William Girdlestone Shellabear (1862-1947), missionary to Malaya and Bible translator, was born in Norfolk, England.

Shellabear prepared for a career in the military and in 1885 experienced a conversion to evangelical Christianity before shipping out to Singapore in 1886. He became known as the "preaching captain" for his frequent sermons to soldiers and sailors, and began to translate Christian hymns into Malay for the Malay soldiers under his command.

In 1891, he married Fanny Kealy in Portsmouth, England. They returned to Singapore and joined the American Methodist Mission. Over 11 years, Shellabear built the Methodist Mission Press and began publishing hymnals, tracts, and booklets in Malay (most of which he composed or translated) for the Bible Society and the Tract Society.  

Shellabear’s studies of the Malay language also led to his publication of a new edition of the Sejarah Melayu (The Malay Annals) followed by a series of published editions of Malay classical literature. Shellabear’s secular works cemented a long-standing relationship between the Methodist Mission Press and the growing system of Malay-medium schools.

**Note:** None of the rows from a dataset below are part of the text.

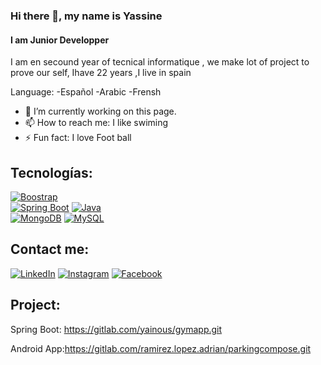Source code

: ### Hi there 👋, my name is Yassine
#### I am Junior Developper

I am en secound year of tecnical informatique , we make lot of project to prove our self, Ihave 22 years ,I live in spain

Language:
-Español
-Arabic
-Frensh



- 🔭 I’m currently working on this page. 
- 📫 How to reach me: I like swiming 
- ⚡ Fun fact: I love Foot ball
  
## Tecnologías:
[![Boostrap](https://img.shields.io/badge/Kotlin-0095D5?style=for-the-badge&logo=kotlin&logoColor=white&labelColor=101010)]()
</br>
[![Spring Boot](https://img.shields.io/badge/Python-yellow?style=for-the-badge&logo=python&logoColor=white&labelColor=101010)]()
[![Java](https://img.shields.io/badge/Java-007396?style=for-the-badge&logo=java&logoColor=white&labelColor=101010)]()
</br>
[![MongoDB](https://img.shields.io/badge/MongoDB-47A248?style=for-the-badge&logo=mongodb&logoColor=white&labelColor=101010)]()
[![MySQL](https://img.shields.io/badge/MySQL-4479A1?style=for-the-badge&logo=mysql&logoColor=white&labelColor=101010)]()
</br>

 ## Contact me:
 [![LinkedIn](https://img.shields.io/badge/LinkedIn-yassine-ainous-0077B5?style=for-the-badge&logo=linkedin&logoColor=white&labelColor=101010)](https://www.linkedin.com/in/braismoure)
[![Instagram](https://img.shields.io/badge/Instagram-@yassine-E4405F?style=for-the-badge&logo=instagram&logoColor=white&labelColor=101010)](https://instagram.com/mouredev)
[![Facebook](https://img.shields.io/badge/Facebook-@yassine-1877F2?style=for-the-badge&logo=facebook&logoColor=white&labelColor=101010)](https://facebook.com/mouredev)


## Project:
Spring Boot: https://gitlab.com/yainous/gymapp.git

Android App:https://gitlab.com/ramirez.lopez.adrian/parkingcompose.git
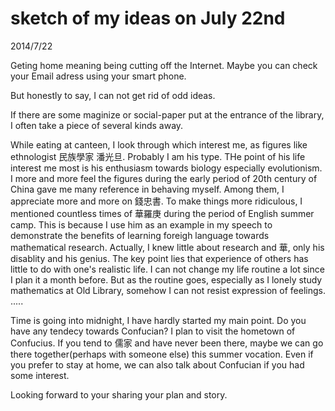 # sketch of my ideas on July 22nd
2014/7/22

Geting home meaning being cutting off the Internet. Maybe you can check your Email adress using your smart phone.

But honestly to say, I can not get rid of odd ideas.

If there are some maginize or social-paper put at the entrance of the library, I often take a piece of several kinds away.

While eating at canteen, I look through which interest me, as figures like ethnologist 民族學家 潘光旦. Probably I am his type. THe point of his life interest me most is his enthusiasm towards biology especially evolutionism. I more and more feel the figures during the early period of 20th century of China gave me many reference in behaving myself. Among them, I appreciate more and more on 錢忠書. To make things more ridiculous, I mentioned countless times of 華羅庚 during the period of English summer camp. This is because I use him as an example in my speech to demonstrate the benefits of learning foreigh language towards mathematical research. Actually, I knew little about research and 華, only his disablity and his genius. The key point lies that experience of others has little to do with one's realistic life. I can not change my life routine a lot since I plan it a month before. But as the routine goes, especially as I lonely study mathematics at Old Library, somehow I can not resist expression of feelings. .....

Time is going into midnight, I have hardly started my main point. Do you have any tendecy towards Confucian? I plan to visit the hometown of Confucius. If you tend to 儒家 and have never been there, maybe we can go there together(perhaps with someone else) this summer vocation. Even if you prefer to stay at home, we can also talk about Confucian if you had some interest.

Looking forward to your sharing your plan and story. 

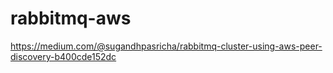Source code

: # rabbitmq-aws
https://medium.com/@sugandhpasricha/rabbitmq-cluster-using-aws-peer-discovery-b400cde152dc
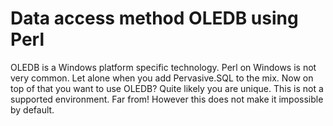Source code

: # Data access method OLEDB using Perl

OLEDB is a Windows platform specific technology.
Perl on Windows is not very common. Let alone when you add Pervasive.SQL to the mix.
Now on top of that you want to use OLEDB?
Quite likely you are unique. This is not a supported environment. Far from!
However this does not make it impossible by default.

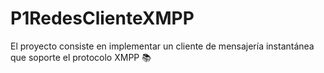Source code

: # P1RedesClienteXMPP
El proyecto consiste en implementar un cliente de mensajería instantánea que soporte el protocolo XMPP 📚
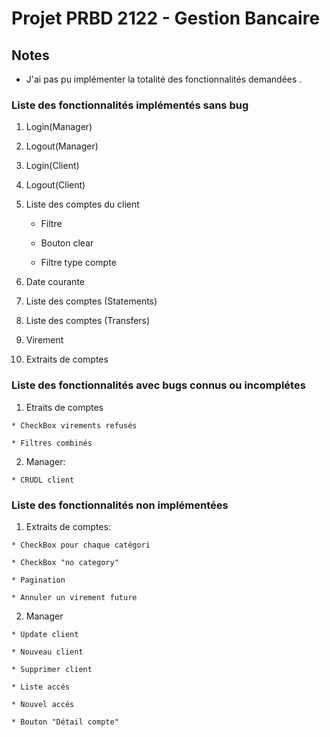 # Projet PRBD 2122 - Gestion Bancaire 

## Notes  

  * J'ai pas pu implémenter la totalité des fonctionnalités demandées .

### Liste des fonctionnalités implémentés sans bug

  1. Login(Manager) 
  
  2. Logout(Manager)
  
  3. Login(Client)
  
  4. Logout(Client)
  
  5. Liste des comptes du client 
		
		* Filtre
		
		* Bouton clear
		
		* Filtre type compte
		
  6. Date courante
  
  7. Liste des comptes (Statements)
  
  8. Liste des comptes (Transfers)
  
  9. Virement
  
  10. Extraits de comptes
  

### Liste des fonctionnalités avec bugs connus ou incomplétes

  1. Etraits de comptes 

	* CheckBox virements refusés
	
	* Filtres combinés
	
  2. Manager: 
  
	* CRUDL client
  
### Liste des fonctionnalités non implémentées

  1. Extraits de comptes: 
  
	* CheckBox pour chaque catégori
	
	* CheckBox "no category"
	
	* Pagination
	
	* Annuler un virement future
	
  2. Manager
  
	* Update client
	
	* Nouveau client
	
	* Supprimer client
	
	* Liste accés 
	
	* Nouvel accés
	
	* Bouton "Détail compte"
	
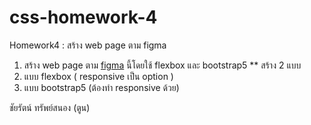 # css-homework-4
Homework4 : สร้าง web page ตาม figma
1. สร้าง web page ตาม [figma](https://www.figma.com/community/file/882879599442878081?preview=fullscreen) นี้โดยใช้ flexbox และ bootstrap5
** สร้าง 2 แบบ
1. แบบ flexbox ( responsive เป็น option )
2. แบบ bootstrap5 (ต้องทำ responsive ด้วย)

ชัยรัตน์ ทรัพย์สนอง (ตูน)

In 1896, Shellabear was made Presiding Elder of the Methodist Mission. With other missionaries, Shellabear attacked licensed prostitution and the sale of opium, while answering attacks from Chinese nationalists who accused the Methodist Anglo-Chinese schools of forcing children to convert to Christianity.

After the death of Fanny Kealy, Shellabear married Emma Blasdell in 1897. In 1900, he left his various responsibilities with the Methodist Mission and began to revise the Malay Bible while living in Malacca. He also worked with Sulaiman bin Muhammed Nur, with whom he edited and published two books of Malay proverbs and poetry.

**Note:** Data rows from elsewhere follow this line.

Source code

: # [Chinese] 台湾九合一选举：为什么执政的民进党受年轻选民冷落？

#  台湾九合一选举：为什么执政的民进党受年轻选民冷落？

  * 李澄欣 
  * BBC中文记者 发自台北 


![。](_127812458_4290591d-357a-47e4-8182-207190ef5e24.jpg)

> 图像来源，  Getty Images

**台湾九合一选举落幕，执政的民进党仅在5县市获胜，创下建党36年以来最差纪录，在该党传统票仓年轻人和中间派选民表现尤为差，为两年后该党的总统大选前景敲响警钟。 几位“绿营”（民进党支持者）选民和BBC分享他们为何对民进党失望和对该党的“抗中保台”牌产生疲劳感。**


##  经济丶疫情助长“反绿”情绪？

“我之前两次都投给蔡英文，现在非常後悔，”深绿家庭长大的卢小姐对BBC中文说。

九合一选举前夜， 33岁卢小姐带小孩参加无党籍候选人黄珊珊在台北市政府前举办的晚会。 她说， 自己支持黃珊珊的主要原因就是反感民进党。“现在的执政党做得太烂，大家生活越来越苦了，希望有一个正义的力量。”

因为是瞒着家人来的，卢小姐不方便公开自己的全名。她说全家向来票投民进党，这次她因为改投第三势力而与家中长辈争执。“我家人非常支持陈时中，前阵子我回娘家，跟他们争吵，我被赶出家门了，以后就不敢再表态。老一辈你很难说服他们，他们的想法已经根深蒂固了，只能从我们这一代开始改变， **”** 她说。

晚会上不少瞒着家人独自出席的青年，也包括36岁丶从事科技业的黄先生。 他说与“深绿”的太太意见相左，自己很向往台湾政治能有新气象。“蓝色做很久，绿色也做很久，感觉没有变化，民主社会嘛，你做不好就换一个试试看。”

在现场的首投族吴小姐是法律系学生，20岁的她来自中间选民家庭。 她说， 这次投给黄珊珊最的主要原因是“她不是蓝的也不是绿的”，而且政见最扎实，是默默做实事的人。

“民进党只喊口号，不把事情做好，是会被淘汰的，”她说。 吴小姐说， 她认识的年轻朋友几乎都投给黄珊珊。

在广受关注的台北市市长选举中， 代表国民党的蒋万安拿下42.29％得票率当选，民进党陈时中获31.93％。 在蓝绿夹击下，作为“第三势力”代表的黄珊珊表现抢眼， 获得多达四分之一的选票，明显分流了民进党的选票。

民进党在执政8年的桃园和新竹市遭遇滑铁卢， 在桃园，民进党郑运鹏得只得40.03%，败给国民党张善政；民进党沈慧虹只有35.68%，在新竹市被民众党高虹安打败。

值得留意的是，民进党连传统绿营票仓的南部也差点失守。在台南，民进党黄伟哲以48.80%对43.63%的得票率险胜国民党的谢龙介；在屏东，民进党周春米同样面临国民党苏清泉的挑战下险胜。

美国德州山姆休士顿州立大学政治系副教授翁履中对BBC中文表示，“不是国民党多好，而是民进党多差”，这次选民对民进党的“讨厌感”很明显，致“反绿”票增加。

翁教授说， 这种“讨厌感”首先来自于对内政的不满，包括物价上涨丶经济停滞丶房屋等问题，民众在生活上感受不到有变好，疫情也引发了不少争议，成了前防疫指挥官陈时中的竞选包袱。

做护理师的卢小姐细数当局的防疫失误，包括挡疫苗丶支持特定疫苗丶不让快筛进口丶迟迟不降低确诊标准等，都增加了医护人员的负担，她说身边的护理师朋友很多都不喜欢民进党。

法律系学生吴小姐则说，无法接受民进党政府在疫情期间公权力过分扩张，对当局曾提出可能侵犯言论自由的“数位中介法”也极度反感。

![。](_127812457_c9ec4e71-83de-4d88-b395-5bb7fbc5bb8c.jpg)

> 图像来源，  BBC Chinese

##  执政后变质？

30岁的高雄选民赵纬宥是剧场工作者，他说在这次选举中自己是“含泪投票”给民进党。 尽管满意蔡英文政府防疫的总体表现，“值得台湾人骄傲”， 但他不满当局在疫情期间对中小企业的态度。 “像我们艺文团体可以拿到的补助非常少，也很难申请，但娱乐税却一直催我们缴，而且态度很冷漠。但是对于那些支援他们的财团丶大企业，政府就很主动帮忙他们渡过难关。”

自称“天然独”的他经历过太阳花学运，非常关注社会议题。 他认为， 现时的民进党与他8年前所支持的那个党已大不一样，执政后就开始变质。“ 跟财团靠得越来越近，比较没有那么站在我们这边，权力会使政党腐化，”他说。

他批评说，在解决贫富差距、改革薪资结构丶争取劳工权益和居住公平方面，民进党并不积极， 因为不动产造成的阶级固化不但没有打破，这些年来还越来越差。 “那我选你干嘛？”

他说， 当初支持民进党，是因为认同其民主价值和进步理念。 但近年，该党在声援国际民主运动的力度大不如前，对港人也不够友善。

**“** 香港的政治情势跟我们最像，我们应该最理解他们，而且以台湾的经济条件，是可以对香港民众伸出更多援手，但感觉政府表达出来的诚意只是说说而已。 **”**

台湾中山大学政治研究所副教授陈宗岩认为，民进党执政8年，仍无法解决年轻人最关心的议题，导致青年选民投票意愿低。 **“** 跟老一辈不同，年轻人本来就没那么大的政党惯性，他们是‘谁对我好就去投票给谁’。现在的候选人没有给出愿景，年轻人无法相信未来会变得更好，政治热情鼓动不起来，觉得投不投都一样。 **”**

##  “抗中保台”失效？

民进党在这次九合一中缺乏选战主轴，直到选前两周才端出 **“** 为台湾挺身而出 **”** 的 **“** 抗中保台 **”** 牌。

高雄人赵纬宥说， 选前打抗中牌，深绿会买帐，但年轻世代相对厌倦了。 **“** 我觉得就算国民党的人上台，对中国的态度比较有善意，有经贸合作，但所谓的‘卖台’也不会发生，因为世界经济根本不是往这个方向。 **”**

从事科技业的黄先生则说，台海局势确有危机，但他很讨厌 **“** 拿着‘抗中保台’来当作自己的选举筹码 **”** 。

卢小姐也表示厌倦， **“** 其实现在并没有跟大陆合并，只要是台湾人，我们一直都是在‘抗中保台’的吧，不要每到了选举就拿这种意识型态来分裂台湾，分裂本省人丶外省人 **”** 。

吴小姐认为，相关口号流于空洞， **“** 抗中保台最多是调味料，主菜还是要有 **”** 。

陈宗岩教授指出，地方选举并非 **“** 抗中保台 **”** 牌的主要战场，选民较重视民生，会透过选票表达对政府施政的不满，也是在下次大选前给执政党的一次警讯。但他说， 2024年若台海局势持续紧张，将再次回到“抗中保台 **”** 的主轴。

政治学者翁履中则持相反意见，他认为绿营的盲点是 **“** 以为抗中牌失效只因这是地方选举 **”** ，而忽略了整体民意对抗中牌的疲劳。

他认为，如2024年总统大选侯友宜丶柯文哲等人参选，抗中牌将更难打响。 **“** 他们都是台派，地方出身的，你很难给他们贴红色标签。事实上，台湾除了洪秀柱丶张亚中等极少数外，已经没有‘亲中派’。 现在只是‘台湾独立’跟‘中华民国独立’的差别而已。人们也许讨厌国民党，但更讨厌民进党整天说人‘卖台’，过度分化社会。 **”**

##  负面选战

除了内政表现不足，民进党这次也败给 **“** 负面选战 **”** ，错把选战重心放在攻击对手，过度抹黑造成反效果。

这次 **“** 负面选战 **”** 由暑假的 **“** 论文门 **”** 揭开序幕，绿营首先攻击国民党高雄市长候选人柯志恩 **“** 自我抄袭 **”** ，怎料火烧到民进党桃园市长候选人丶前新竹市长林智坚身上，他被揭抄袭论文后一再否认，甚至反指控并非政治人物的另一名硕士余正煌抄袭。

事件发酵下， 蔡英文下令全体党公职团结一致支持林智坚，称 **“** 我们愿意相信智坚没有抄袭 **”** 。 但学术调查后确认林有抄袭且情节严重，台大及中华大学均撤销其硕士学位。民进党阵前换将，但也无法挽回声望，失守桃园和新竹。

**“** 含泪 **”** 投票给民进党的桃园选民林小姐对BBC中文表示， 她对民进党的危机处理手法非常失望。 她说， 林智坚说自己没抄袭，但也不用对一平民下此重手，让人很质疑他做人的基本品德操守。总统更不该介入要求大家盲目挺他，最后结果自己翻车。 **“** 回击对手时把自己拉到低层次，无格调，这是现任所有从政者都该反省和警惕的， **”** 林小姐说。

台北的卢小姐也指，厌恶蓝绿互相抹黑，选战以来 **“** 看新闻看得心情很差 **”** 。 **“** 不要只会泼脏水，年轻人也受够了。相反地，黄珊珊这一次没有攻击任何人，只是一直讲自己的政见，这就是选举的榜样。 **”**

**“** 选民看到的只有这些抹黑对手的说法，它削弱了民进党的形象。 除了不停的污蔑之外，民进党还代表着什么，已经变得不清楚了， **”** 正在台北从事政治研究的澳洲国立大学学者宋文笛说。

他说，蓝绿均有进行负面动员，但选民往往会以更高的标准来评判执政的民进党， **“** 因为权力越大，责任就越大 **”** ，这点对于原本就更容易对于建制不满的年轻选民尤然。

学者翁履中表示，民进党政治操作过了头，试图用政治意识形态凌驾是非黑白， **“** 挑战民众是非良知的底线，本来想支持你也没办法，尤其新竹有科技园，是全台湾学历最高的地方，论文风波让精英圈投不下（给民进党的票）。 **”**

From 1900 to 1917, Bible translation was Shellabear's central concern. After completing his New Testament and Old Testament in Malay, he took up residence in Singapore and began a translation of the Bible into "Baba Malay", the Malay dialect of the Straits Chinese.

In 1918, after several bouts of malaria, he suffered a mental and physical breakdown. And in 1920, he had officially retired from the Mission.

In 1922, Shellabear joined the faculty at Hartford Seminary in the USA as a teacher of Malay language and culture. In 1924, he took a permanent position, briefly occupying the chair of Muhammedan Studies and serving as an editor of the Muslim World journal until his retirement in 1936.

In this final stage of Shellabear's career, he translated the story of the Bible and later, the gospels into classical Malay poetry or shair (syair). Following the shairs, Shellabear wrote commentaries on the gospels in Malay, concentrating on what he believed were key theological points of contact with Islamic teaching. He passed away in 1947 in Hartford while attempting to translate the Qur’an into Malay as a tool for Christian evangelism.

 

Robert A. Hunt

The writer is the Director of Global Theological Education and Director, Center for Evangelism in Southern Methodist University, USA.